Tentu saja, pemimpin Republik ini harus punya visi besar. Ia juga mesti memiliki kapasitas mumpuni terutama dalam mengatasi segala kesulitan sebagai imbas dari pandemi dan geopolitik global. Namun, untuk situasi sekarang, bangsa ini betul-betul sangat membutuhkan karakter yang menyatukan itu.

Suka tidak suka, kita harus mengakui persatuan antaranak bangsa ini sempat tercabik dan terbelah selama proses kontestasi Pilpres 2019 lalu. Residunya pun masih ada sampai sekarang. Akankah kita sebagai anak bangsa terus membiarkan ketercabikan itu? Bukankah Ibu Pertiwi ini bakal sulit bergerak bila anak-anaknya terus-terusan bertikai? Tidak bisa tidak, kita harus cepat keluar dari labirin itu.

Karena kita bicara tentang calon pemimpin negeri, sesuai dengan sistem pemilu di Indonesia yang mensyaratkan pencalonan presiden melalui partai politik atau gabungan parpol, maka kunci awal penyaringan pemimpin sesungguhnya ada di tangan parpol.

Merekalah yang semestinya memegang komitmen untuk mengusung calon pemimpin (presiden) bukan sekadar alasan memburu kekuasaan semata, melainkan untuk kepentingan yang lebih besar, yakni persatuan bangsa.

Akan tetapi, yakinkah kita parpol bisa bersikap seperti itu?

Seharusnya kita yakin karena sudah ada yang memberi contoh. Partai NasDem, melalui rakernas yang digelar 15-17 Juni 2022 di Jakarta, kembali meneguhkan sikap dan tekad mereka untuk tidak terjebak dalam pragmatisme dan oportunisme politik. Partai NasDem tanpa sungkan menyatakan, dalam kaitan Pemilu 2024 mendatang, mereka akan mengajukan calon presiden yang bisa menyatukan anak bangsa. Mereka tidak berorientasi pada pengejaran kekuasaan.

Komitmen itu kiranya dapat menjadi contoh sangat bagus bagi parpol lain untuk juga mengambil sikap yang sama.
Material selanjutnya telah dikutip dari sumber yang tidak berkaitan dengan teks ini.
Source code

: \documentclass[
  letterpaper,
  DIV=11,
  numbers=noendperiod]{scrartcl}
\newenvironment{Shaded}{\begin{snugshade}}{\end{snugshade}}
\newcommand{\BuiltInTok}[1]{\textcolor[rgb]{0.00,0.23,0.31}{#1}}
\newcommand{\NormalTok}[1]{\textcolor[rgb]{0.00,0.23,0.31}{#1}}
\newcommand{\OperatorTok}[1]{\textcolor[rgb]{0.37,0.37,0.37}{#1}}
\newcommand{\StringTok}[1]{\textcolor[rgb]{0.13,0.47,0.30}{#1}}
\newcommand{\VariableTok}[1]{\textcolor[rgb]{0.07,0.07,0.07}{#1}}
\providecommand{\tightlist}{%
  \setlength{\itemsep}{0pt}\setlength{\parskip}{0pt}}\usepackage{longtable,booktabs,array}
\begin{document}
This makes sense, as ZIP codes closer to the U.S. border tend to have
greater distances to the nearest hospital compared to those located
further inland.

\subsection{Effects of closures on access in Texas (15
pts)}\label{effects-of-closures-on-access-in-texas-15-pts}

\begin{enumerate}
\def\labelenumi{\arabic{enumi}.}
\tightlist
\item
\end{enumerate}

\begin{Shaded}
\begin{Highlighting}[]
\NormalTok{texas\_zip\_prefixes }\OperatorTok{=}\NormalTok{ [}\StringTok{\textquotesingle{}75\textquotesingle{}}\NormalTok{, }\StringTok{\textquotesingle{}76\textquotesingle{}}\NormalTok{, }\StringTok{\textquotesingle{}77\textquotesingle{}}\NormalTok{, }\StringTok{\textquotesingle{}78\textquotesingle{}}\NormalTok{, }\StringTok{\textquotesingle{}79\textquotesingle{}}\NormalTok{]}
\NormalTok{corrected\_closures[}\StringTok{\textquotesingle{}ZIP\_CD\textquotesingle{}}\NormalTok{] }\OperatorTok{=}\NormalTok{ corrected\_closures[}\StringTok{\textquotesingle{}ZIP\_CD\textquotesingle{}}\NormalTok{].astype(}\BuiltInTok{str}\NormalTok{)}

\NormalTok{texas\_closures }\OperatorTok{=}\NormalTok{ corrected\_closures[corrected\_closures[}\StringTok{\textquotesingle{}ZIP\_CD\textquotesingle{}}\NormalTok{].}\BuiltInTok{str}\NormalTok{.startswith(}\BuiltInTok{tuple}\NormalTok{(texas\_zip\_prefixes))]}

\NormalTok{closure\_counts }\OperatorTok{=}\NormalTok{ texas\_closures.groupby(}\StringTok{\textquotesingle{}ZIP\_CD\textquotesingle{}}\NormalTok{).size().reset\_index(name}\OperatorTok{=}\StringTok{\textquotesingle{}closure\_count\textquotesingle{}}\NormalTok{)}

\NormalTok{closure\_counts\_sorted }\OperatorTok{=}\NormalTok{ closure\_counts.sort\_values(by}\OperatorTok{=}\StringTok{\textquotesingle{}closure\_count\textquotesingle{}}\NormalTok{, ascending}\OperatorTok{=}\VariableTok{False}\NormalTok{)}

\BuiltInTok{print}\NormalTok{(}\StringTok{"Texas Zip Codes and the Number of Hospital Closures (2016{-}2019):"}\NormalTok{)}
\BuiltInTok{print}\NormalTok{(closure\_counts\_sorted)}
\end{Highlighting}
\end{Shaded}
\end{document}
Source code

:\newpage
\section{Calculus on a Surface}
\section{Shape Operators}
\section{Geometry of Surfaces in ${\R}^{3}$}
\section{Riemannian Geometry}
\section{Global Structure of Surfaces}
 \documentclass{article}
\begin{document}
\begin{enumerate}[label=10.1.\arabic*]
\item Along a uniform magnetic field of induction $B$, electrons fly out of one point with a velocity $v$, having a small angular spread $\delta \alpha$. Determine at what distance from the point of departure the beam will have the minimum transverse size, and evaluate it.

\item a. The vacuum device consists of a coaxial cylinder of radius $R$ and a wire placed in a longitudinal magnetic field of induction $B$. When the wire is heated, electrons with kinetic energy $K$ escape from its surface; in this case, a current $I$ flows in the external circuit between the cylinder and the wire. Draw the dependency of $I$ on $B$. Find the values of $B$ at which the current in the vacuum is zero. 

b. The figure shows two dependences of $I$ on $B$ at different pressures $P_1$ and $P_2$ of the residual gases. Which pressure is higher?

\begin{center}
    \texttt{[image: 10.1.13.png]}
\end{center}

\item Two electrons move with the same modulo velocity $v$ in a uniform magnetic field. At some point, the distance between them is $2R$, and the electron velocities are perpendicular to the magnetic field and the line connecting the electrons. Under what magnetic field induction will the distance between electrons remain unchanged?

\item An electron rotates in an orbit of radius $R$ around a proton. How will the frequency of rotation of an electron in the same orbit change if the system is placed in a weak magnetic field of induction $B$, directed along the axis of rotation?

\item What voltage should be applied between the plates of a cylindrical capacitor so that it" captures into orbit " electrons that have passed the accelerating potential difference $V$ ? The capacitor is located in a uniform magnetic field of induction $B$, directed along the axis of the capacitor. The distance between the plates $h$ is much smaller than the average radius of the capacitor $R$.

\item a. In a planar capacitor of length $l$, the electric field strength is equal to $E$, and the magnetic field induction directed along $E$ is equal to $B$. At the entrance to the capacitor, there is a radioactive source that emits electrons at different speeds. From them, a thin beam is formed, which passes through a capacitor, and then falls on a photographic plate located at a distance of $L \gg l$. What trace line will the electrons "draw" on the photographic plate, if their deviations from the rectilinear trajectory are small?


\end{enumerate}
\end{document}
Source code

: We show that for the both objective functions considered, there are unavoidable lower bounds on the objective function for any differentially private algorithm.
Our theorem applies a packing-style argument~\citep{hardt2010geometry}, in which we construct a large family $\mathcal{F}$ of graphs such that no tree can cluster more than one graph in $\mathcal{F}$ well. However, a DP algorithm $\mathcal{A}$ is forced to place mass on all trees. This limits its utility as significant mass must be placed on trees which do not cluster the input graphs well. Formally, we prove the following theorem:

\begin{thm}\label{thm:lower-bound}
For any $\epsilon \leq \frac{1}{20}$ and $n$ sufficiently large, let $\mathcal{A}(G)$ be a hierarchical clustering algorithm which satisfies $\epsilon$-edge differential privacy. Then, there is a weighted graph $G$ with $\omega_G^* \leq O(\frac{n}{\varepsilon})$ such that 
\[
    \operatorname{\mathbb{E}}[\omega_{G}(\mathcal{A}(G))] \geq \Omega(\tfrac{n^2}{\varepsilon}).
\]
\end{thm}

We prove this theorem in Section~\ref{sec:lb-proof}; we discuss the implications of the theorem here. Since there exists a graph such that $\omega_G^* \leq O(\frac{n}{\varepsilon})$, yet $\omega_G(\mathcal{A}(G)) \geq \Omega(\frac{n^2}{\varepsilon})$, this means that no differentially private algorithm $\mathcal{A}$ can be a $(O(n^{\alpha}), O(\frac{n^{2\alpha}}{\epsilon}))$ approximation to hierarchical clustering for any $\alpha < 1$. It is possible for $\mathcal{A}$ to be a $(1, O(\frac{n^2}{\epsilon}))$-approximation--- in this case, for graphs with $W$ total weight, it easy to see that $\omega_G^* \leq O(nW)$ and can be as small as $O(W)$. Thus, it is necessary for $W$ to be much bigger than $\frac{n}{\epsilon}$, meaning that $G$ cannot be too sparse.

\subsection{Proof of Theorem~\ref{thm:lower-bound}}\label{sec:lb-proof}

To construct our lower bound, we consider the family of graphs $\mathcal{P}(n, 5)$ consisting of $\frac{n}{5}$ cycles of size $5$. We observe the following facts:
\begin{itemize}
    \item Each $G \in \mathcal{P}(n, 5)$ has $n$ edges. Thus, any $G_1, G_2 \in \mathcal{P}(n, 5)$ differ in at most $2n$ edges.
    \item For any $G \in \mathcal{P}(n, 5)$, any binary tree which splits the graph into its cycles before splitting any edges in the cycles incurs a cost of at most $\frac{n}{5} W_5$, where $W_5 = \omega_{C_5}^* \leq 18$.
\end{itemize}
Jika hanya tujuan kekuasaan yang diburu dalam kompetisi pemilihan presiden mendatang, tanpa ada niat sedikit pun untuk menyembuhkan luka bangsa ini, boleh jadi luka itu justru akan kian menganga.

Inilah saatnya seluruh elemen bangsa bersepakat untuk menutup buku perselisihan dan keterbelahan. Waktunya kita rekatkan lagi persatuan demi memenangi tantangan bangsa di masa akan datang. Saat ini hingga Pemilu 2024 digelar, parpol punya momentum kuat untuk dapat memelopori upaya perekatan anak bangsa itu.

Usunglah, lalu ajaklah rakyat untuk memilih calon pemimpin yang mempersatukan, pemimpin yang mempereratkan, pemimpin yang bisa mengakhiri keterbelahan.